=== Assignment ===
Please copy, word for word, the line that contains "distinct variables and" and every line after it through the end of the records, and nothing more.

** Opening Working data block **

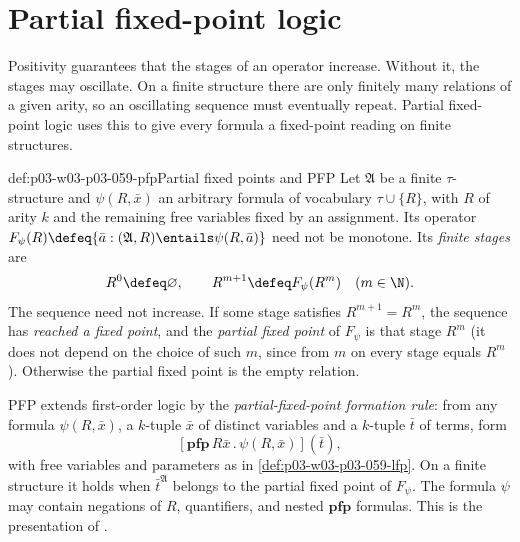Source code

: \section{Partial fixed-point logic}
\label{sec:p03-w03-p03-059-pfp}

Positivity guarantees that the stages of an operator increase. Without it,
the stages may oscillate. On a finite structure there are only finitely
many relations of a given arity, so an oscillating sequence must eventually
repeat. Partial fixed-point logic uses this to give every formula a
fixed-point reading on finite structures.

\begin{hbdefinition}{def:p03-w03-p03-059-pfp}{Partial fixed points and PFP}
Let \(\mathfrak A\) be a finite \(\tau\)-structure and \(\psi(R,\bar x)\) an
arbitrary formula of vocabulary \(\tau\cup\{R\}\), with \(R\) of arity
\(k\) and the remaining free variables fixed by an assignment. Its operator
\(F_\psi(R)\defeq\{\bar a:(\mathfrak A,R)\entails\psi(R,\bar a)\}\) need not
be monotone. Its \emph{finite stages} are
\[
 R^0\defeq\varnothing,\qquad R^{m+1}\defeq F_\psi(R^m)\quad(m\in\N).
\]
The sequence need not increase. If some stage satisfies
\(R^{m+1}=R^m\), the sequence has \emph{reached a fixed point}, and the
\emph{partial fixed point} of \(F_\psi\) is that stage \(R^m\) (it does not
depend on the choice of such \(m\), since from \(m\) on every stage equals
\(R^m\)). Otherwise the partial fixed point is the empty relation.

PFP extends first-order logic by the \emph{partial-fixed-point formation
rule}: from any formula \(\psi(R,\bar x)\), a \(k\)-tuple \(\bar x\) of
distinct variables and a \(k\)-tuple \(\bar t\) of terms, form
\[
 [\mathbf{pfp}\,R\bar x\,.\,\psi(R,\bar x)](\bar t),
\]
with free variables and parameters as in \cref{def:p03-w03-p03-059-lfp}. On
a finite structure it holds when \(\bar t^{\mathfrak A}\) belongs to the
partial fixed point of \(F_\psi\). The formula \(\psi\) may contain
negations of \(R\), quantifiers, and nested \(\mathbf{pfp}\) formulas. This
is the presentation of \cite[p.~177]{Gradel2007FMTDescriptiveChapter}.
\end{hbdefinition}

** Closing Working data block **

=== Task result ===
distinct variables and a \(k\)-tuple \(\bar t\) of terms, form
\[
 [\mathbf{pfp}\,R\bar x\,.\,\psi(R,\bar x)](\bar t),
\]
with free variables and parameters as in \cref{def:p03-w03-p03-059-lfp}. On
a finite structure it holds when \(\bar t^{\mathfrak A}\) belongs to the
partial fixed point of \(F_\psi\). The formula \(\psi\) may contain
negations of \(R\), quantifiers, and nested \(\mathbf{pfp}\) formulas. This
is the presentation of \cite[p.~177]{Gradel2007FMTDescriptiveChapter}.
\end{hbdefinition}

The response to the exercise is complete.